**Requirement:** Give back only the line containing "library to our" and every line after it through the end of the data below, transcribed exactly.

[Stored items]
—————

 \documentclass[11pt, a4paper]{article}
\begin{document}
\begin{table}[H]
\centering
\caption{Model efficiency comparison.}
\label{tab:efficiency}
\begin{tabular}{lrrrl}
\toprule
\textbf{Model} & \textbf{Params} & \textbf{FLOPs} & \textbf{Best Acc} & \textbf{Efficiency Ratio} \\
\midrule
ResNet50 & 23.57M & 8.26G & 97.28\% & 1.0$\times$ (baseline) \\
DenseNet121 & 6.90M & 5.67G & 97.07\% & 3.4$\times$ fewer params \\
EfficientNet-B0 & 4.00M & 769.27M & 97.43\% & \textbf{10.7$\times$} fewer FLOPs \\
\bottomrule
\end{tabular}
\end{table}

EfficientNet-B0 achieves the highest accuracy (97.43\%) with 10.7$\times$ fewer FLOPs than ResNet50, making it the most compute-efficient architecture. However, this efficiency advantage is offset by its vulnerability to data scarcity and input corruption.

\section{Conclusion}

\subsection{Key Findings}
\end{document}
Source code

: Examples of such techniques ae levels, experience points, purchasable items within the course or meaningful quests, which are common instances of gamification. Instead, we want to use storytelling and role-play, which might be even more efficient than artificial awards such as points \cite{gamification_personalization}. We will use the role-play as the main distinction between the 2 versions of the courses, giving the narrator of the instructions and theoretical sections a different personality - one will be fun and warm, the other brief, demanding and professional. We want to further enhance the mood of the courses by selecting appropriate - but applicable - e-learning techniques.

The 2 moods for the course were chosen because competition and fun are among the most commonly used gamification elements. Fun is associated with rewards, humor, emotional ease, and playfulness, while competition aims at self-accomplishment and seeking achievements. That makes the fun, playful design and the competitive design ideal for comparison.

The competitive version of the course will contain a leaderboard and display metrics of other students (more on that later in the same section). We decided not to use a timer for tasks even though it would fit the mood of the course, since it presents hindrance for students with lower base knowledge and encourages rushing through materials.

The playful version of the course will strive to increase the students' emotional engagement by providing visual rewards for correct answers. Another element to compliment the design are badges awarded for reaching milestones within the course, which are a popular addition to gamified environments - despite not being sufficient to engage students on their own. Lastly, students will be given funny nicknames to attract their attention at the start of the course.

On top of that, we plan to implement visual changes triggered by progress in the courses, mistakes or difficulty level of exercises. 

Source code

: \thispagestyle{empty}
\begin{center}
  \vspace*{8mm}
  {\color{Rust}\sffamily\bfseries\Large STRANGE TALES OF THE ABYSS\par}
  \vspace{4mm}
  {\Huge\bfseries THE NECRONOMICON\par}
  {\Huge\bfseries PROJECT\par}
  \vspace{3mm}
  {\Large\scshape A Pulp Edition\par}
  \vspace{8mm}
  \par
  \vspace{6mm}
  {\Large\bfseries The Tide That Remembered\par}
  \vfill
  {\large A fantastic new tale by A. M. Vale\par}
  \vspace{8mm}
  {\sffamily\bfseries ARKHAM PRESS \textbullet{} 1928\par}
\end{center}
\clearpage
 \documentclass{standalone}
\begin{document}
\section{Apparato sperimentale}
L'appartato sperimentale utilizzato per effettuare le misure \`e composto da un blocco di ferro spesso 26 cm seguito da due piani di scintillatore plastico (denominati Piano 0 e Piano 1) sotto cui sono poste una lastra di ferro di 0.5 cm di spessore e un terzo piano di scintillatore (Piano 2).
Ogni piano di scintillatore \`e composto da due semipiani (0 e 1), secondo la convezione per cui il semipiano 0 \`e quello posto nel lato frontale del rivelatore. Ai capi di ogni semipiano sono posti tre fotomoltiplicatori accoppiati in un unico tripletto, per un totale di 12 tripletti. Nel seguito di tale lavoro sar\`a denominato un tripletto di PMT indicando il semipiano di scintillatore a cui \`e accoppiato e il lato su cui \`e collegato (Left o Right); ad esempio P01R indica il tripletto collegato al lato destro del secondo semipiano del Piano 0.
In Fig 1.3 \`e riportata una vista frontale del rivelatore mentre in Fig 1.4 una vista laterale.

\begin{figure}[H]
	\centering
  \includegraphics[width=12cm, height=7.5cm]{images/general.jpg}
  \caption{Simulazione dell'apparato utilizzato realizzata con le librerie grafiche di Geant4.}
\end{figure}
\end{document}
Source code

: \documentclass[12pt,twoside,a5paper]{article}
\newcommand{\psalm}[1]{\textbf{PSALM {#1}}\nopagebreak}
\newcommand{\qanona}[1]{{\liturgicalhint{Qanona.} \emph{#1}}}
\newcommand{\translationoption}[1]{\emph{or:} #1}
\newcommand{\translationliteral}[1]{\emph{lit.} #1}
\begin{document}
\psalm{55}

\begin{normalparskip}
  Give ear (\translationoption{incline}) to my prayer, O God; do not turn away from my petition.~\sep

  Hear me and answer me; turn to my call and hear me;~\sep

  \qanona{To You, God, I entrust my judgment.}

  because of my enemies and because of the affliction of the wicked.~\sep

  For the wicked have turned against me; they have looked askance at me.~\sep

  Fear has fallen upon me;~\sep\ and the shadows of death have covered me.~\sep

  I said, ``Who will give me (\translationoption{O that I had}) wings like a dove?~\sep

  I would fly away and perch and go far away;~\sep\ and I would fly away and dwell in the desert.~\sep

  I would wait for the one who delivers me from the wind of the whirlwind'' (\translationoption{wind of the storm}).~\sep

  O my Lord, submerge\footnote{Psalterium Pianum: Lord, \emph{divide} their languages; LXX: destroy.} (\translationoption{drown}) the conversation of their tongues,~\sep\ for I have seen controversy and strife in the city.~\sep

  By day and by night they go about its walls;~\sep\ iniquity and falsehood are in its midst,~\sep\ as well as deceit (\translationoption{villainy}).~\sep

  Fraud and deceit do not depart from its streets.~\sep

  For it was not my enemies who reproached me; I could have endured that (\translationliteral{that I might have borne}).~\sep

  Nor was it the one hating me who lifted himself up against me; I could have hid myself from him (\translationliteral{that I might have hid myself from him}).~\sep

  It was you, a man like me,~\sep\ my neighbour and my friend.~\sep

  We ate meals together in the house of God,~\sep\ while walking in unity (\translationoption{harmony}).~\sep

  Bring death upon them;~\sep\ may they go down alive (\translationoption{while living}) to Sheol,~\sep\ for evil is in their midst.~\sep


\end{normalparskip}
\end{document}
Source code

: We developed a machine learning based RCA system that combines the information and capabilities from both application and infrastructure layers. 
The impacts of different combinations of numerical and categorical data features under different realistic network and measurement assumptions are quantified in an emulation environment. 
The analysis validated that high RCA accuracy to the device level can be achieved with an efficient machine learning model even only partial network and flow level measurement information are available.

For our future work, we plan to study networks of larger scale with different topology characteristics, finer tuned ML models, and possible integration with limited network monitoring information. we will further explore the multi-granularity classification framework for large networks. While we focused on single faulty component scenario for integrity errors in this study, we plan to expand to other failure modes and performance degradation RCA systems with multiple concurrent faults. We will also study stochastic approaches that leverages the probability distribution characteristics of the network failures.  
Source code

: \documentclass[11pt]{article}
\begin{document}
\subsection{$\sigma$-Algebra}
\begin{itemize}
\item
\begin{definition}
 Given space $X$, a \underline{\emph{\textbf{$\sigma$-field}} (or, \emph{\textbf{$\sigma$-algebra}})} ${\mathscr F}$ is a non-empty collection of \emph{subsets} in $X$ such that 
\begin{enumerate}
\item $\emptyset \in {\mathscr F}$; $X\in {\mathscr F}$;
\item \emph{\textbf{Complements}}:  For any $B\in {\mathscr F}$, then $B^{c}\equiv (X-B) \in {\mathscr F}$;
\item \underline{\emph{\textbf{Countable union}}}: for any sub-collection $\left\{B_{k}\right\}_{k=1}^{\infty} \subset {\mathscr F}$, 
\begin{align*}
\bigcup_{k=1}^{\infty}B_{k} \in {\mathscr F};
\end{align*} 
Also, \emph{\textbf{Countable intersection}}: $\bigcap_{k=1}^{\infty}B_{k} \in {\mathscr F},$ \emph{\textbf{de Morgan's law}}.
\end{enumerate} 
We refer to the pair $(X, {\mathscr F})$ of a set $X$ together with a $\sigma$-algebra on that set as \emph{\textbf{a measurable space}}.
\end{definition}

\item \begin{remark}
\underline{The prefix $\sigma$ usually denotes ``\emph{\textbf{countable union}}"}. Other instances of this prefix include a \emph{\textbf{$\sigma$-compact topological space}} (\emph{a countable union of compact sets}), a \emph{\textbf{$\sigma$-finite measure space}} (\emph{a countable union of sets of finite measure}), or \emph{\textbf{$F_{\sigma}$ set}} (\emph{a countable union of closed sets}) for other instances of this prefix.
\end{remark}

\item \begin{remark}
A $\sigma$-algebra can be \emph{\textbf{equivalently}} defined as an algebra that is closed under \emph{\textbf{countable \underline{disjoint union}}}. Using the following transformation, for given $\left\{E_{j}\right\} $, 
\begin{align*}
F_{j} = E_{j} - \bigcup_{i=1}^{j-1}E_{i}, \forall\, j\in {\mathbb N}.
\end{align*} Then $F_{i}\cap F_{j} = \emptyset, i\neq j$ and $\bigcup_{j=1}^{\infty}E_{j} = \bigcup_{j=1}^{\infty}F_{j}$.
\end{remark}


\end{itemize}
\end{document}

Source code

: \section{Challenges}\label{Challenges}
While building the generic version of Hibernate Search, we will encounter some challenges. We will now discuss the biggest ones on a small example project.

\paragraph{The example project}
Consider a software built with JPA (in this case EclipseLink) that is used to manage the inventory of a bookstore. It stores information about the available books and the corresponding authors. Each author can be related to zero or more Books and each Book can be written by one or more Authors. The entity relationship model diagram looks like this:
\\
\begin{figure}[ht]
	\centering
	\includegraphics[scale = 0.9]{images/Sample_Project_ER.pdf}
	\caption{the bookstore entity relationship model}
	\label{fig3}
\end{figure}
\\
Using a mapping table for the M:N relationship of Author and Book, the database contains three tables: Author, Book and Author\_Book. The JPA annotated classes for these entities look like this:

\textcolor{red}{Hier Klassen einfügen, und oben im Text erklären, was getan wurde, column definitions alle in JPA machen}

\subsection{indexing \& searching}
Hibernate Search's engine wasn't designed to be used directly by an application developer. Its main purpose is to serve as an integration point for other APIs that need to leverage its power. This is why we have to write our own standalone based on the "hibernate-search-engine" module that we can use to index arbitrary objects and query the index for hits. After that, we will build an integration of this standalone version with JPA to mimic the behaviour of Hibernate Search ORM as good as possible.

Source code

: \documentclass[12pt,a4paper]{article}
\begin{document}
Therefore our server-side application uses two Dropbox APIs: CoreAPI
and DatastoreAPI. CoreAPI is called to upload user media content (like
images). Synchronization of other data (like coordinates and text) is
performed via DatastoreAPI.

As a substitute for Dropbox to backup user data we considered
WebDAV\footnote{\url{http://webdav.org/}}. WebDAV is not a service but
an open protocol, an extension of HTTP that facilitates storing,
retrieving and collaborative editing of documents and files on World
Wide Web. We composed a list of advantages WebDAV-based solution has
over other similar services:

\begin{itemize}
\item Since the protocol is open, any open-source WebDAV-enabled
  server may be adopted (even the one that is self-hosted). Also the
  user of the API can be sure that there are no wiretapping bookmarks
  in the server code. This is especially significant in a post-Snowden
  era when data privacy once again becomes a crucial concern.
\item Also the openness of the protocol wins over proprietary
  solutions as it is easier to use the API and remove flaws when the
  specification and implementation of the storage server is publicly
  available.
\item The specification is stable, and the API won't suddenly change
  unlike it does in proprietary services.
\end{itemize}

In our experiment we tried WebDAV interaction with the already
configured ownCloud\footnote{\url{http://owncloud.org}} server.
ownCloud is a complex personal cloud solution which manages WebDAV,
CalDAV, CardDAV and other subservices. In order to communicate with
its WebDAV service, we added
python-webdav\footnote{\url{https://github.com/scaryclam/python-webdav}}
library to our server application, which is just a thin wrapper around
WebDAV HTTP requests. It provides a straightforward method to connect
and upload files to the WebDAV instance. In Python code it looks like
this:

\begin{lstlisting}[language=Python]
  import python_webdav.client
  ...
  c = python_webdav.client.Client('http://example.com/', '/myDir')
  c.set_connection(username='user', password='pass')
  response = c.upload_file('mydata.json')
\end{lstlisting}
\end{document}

—————

**Written reply:**
library to our server application, which is just a thin wrapper around
WebDAV HTTP requests. It provides a straightforward method to connect
and upload files to the WebDAV instance. In Python code it looks like
this:

\begin{lstlisting}[language=Python]
  import python_webdav.client
  ...
  c = python_webdav.client.Client('http://example.com/', '/myDir')
  c.set_connection(username='user', password='pass')
  response = c.upload_file('mydata.json')
\end{lstlisting}
\end{document}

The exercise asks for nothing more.